Thursday

In praise of ... unusual names

Few will object to this week's New Zealand court ruling that freed a nine-year-old girl from being officially known as Talula Does The Hula From Hawaii. The judge made the embarrassed child a ward of court and took a sideswipe at other invented appellations he'd heard of - including Number 16 Bus Shelter, and, for twins, Benson and Hedges.

Gratuitous wackiness has its dangers, but so too do attempts at control. France has ditched the traditional list from which every name once had to be picked, but officials can still object to the weirder ones, and the lingering propensity of Jeans, Jean-Pauls and Jean-Lucs makes for bland conformity. Distinction can bring advantages: Madonna's unique profile surely owes something to her unusual - and genuine - name. Celebrities Peter André and Jordan mixed up their mothers - Thea and Amy - to come up with Princess Tiáamii for their daughter, achieving a neat feminist counterbalance to patrilineal surnaming (though they may not put it that way).

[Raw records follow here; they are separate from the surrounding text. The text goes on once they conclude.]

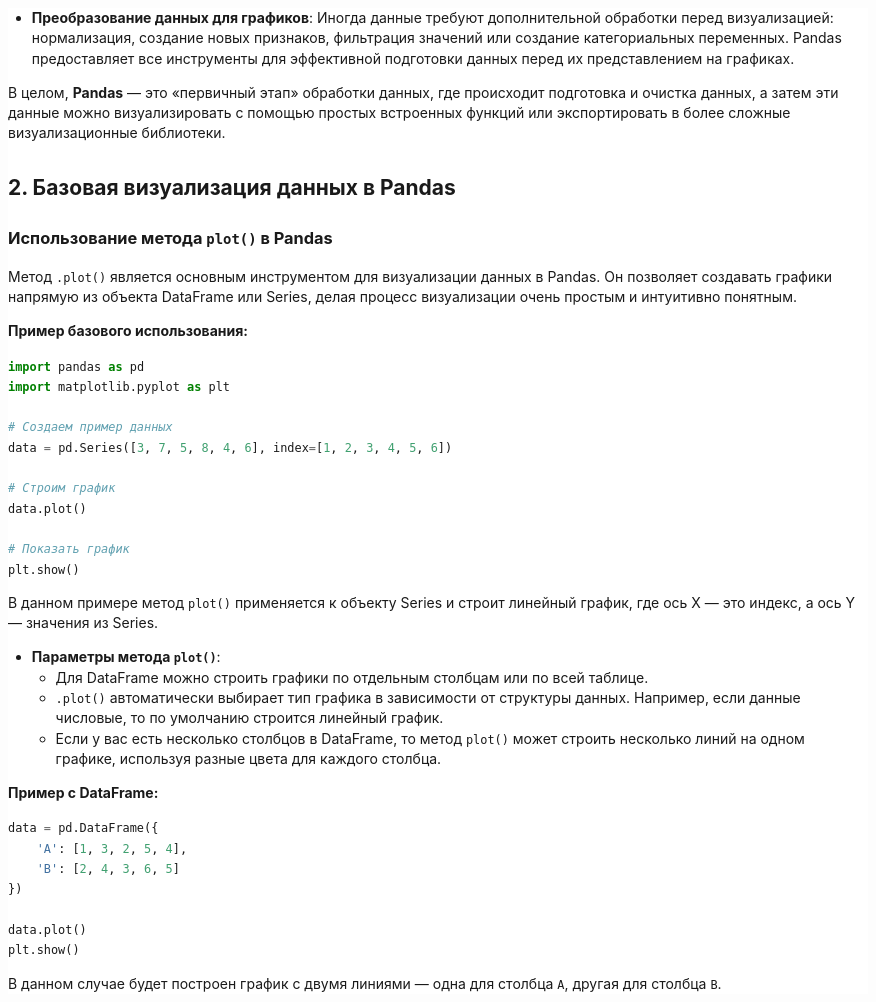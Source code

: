 - **Преобразование данных для графиков**: Иногда данные требуют дополнительной обработки перед визуализацией: нормализация, создание новых признаков, фильтрация значений или создание категориальных переменных. Pandas предоставляет все инструменты для эффективной подготовки данных перед их представлением на графиках.

В целом, **Pandas** — это «первичный этап» обработки данных, где происходит подготовка и очистка данных, а затем эти данные можно визуализировать с помощью простых встроенных функций или экспортировать в более сложные визуализационные библиотеки.

## 2. Базовая визуализация данных в Pandas

### **Использование метода `plot()` в Pandas**

Метод `.plot()` является основным инструментом для визуализации данных в Pandas. Он позволяет создавать графики напрямую из объекта DataFrame или Series, делая процесс визуализации очень простым и интуитивно понятным.

**Пример базового использования:**
```python
import pandas as pd
import matplotlib.pyplot as plt

# Создаем пример данных
data = pd.Series([3, 7, 5, 8, 4, 6], index=[1, 2, 3, 4, 5, 6])

# Строим график
data.plot()

# Показать график
plt.show()
```
В данном примере метод `plot()` применяется к объекту Series и строит линейный график, где ось X — это индекс, а ось Y — значения из Series.

- **Параметры метода `plot()`**: 
  - Для DataFrame можно строить графики по отдельным столбцам или по всей таблице.
  - `.plot()` автоматически выбирает тип графика в зависимости от структуры данных. Например, если данные числовые, то по умолчанию строится линейный график.
  - Если у вас есть несколько столбцов в DataFrame, то метод `plot()` может строить несколько линий на одном графике, используя разные цвета для каждого столбца.

**Пример с DataFrame:**
```python
data = pd.DataFrame({
    'A': [1, 3, 2, 5, 4],
    'B': [2, 4, 3, 6, 5]
})

data.plot()
plt.show()
```
В данном случае будет построен график с двумя линиями — одна для столбца `A`, другая для столбца `B`.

The reflexive rebranding of thinktanker Perri 6 may have been cringe-worthy, but by cheating the alphabet he has topped many a list of academic citations - and he still uses the name. In A Boy Named Sue the father explains: "Ya ought to thank me, before I die / For the gravel in ya guts and the spit in ya eye / Cause I'm the son-of-a-bitch that named you Sue". Would Big Daddy have wrestled so well if he'd never had to fight his way through school after having been named Shirley?